If the bug is actually in the configuration (e.g., the nodes don't have each other's addresses configured correctly for stats sharing), reading source code would be a detour. The assistant could have checked the inter-node communication configuration first. However, given that the earlier session verified FGW_BACKEND_NODES was set correctly, this is a reasonable path.
If the bug is in a recently introduced feature (like the garbage collection system in Milestone 04) that changed how storage statistics are tracked, the assistant might need to look at code that doesn't directly reference ClusterTopology. The grep search might have missed relevant files if the stats aggregation was refactored under a different function name. This is a risk of keyword-based code search.
Another potential issue is that the assistant is reading the file from the local repository (/home/theuser/gw/) rather than from the deployed binary. If the deployed binary is out of sync with the repository (e.g., if there were uncommitted changes or if the build process introduced differences), the source code might not match what's actually running. The session context shows that the repository has recent commits and the binaries were built and deployed, but there's always a risk of drift.
These are not mistakes yet — they are risks that the assistant's diagnostic approach carries. The assistant's next steps will determine whether these risks materialize into actual debugging dead ends.
Conclusion
The message [assistant] [read] /home/theuser/gw/integrations/web/rpc.go is a deceptively simple action that carries immense diagnostic weight. It represents a deliberate, reasoned step in a systematic debugging process. The assistant is not just reading a file — it is executing a strategy: observe the symptom, gather evidence, search the codebase, prioritize entry points, read and analyze, and plan the next step.

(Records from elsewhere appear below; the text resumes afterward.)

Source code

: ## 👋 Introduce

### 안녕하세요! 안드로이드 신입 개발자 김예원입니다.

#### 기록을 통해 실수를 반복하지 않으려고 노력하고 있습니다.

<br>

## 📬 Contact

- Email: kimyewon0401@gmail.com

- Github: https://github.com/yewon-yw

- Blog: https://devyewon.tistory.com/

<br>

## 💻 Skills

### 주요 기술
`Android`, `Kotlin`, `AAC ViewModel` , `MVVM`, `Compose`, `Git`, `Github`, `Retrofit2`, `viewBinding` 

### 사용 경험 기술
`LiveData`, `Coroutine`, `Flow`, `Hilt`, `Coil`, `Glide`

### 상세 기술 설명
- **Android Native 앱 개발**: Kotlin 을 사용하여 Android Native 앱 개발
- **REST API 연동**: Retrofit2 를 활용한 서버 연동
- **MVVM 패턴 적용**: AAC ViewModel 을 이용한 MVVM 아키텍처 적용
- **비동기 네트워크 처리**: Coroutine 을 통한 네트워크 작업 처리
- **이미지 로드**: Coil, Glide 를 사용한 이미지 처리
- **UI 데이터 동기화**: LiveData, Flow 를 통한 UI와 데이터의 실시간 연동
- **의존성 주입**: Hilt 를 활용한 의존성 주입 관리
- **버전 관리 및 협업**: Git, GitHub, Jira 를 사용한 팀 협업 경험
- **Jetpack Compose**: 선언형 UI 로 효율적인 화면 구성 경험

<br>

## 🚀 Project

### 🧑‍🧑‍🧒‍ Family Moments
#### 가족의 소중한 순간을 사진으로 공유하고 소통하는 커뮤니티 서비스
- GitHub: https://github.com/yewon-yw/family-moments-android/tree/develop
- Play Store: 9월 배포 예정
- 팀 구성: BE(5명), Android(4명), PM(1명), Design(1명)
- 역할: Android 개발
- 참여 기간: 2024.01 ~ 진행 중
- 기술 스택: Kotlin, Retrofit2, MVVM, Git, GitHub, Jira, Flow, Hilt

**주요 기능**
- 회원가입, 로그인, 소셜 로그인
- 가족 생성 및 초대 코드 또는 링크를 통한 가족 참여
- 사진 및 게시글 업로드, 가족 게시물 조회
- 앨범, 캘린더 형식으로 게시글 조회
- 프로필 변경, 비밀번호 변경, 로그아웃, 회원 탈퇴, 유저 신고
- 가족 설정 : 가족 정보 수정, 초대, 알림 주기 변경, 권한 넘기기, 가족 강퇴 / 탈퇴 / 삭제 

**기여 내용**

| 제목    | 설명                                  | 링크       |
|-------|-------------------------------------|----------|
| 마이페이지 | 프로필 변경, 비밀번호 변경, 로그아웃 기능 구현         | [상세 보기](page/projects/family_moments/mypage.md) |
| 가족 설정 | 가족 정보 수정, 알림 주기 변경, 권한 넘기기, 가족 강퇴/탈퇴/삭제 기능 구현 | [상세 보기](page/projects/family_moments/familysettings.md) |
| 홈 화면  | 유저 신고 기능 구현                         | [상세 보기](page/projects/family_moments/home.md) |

This message also illustrates a fundamental truth about debugging complex distributed systems: the most valuable tool is not a debugger or a profiler, but a methodical approach to tracing data flow through the system. Reading source code is not a sign of desperation or confusion — it is a deliberate act of knowledge acquisition. Each file read produces new knowledge (or rules out possibilities) and informs the next step.
For the reader of this article who may not be familiar with the FGW system, this message serves as a window into the discipline of systematic debugging. It shows that even in a high-stakes production debugging session, the most effective approach is often the simplest: read the code, understand the data flow, and follow the trail from symptom to cause.